### WORK INSTRUCTIONS
If a line in the records below includes the word "Singleton", count it, then give the total and nothing else.

*** GIVEN RECORDS ***

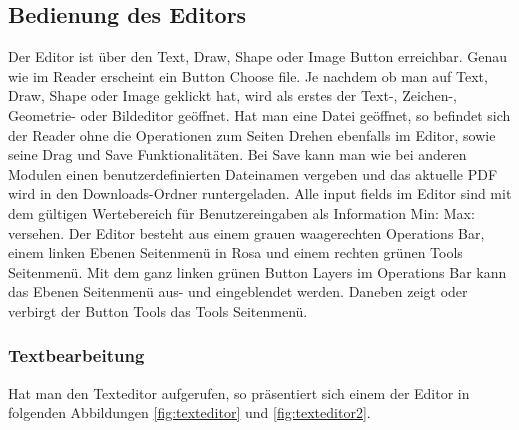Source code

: \subsection{Bedienung des Editors}
Der Editor ist über den Text, Draw, Shape oder Image Button erreichbar. Genau wie im Reader erscheint ein Button Choose file. Je nachdem ob man auf Text, Draw, Shape oder Image geklickt hat, wird als erstes der Text-, Zeichen-, Geometrie- oder Bildeditor geöffnet. Hat man eine Datei geöffnet, so befindet sich der Reader ohne die Operationen zum Seiten Drehen ebenfalls im Editor, sowie seine Drag und Save Funktionalitäten. Bei Save kann man wie bei anderen Modulen einen benutzerdefinierten Dateinamen vergeben und das aktuelle PDF wird in den Downloads-Ordner runtergeladen. Alle input fields im Editor sind mit dem gültigen Wertebereich für Benutzereingaben als Information Min: Max: versehen. Der Editor besteht aus einem grauen waagerechten Operations Bar, einem linken Ebenen Seitenmenü in Rosa und einem rechten grünen Tools Seitenmenü. Mit dem ganz linken grünen Button Layers im Operations Bar kann das Ebenen Seitenmenü aus- und eingeblendet werden. Daneben zeigt oder verbirgt der Button Tools das Tools Seitenmenü. 

\subsubsection{Textbearbeitung}
Hat man den Texteditor aufgerufen, so präsentiert sich einem der Editor in folgenden Abbildungen \ref{fig:texteditor} und \ref{fig:texteditor2}.

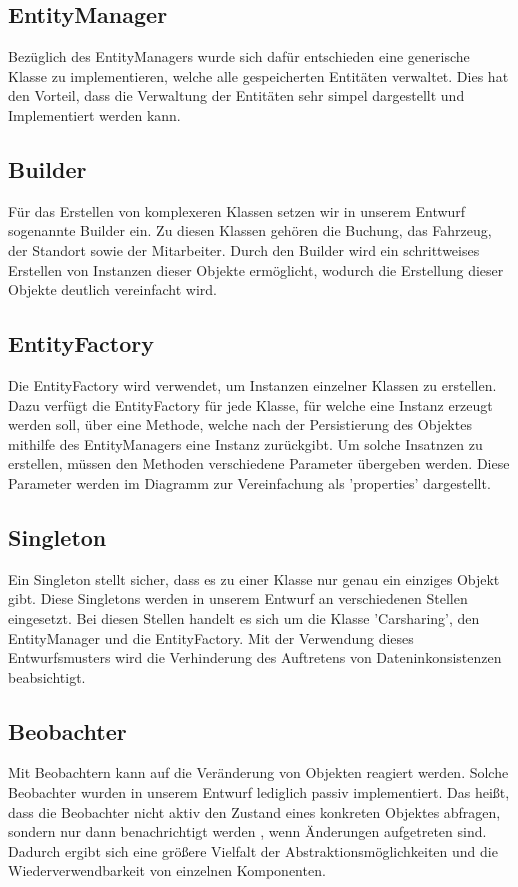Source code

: \subsection{EntityManager}
Bezüglich des EntityManagers wurde sich dafür entschieden eine generische Klasse zu implementieren, welche alle gespeicherten Entitäten verwaltet. Dies hat den Vorteil, dass die Verwaltung der Entitäten sehr simpel dargestellt und Implementiert werden kann.

\subsection{Builder}
Für das Erstellen von komplexeren Klassen setzen wir in unserem Entwurf sogenannte Builder ein. Zu diesen Klassen gehören die Buchung, das Fahrzeug, der Standort sowie der Mitarbeiter. Durch den Builder wird ein schrittweises Erstellen von Instanzen dieser Objekte ermöglicht, wodurch die Erstellung dieser Objekte deutlich vereinfacht wird.

\subsection{EntityFactory}
Die EntityFactory wird verwendet, um Instanzen einzelner Klassen zu erstellen. Dazu verfügt die EntityFactory für jede Klasse, für welche eine Instanz erzeugt werden soll, über eine Methode, welche nach der Persistierung des Objektes mithilfe des EntityManagers eine Instanz zurückgibt. Um solche Insatnzen zu erstellen, müssen den Methoden verschiedene Parameter übergeben werden. Diese Parameter werden im Diagramm zur Vereinfachung als 'properties' dargestellt.

\subsection{Singleton}
Ein Singleton stellt sicher, dass es zu einer Klasse nur genau ein einziges Objekt gibt. Diese Singletons werden in unserem Entwurf an verschiedenen Stellen eingesetzt. Bei diesen Stellen handelt es sich um die Klasse 'Carsharing', den EntityManager und die EntityFactory. Mit der Verwendung dieses Entwurfsmusters wird die Verhinderung des Auftretens von Dateninkonsistenzen beabsichtigt.

\subsection{Beobachter}
Mit Beobachtern kann auf die Veränderung von Objekten reagiert werden. Solche Beobachter wurden in unserem Entwurf lediglich passiv implementiert. Das heißt, dass die Beobachter nicht aktiv den Zustand eines konkreten Objektes abfragen, sondern nur dann benachrichtigt werden , wenn Änderungen aufgetreten sind. Dadurch ergibt sich eine größere Vielfalt der Abstraktionsmöglichkeiten und die Wiederverwendbarkeit von einzelnen Komponenten.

*** End of GIVEN RECORDS ***

### RESPONSE AREA
2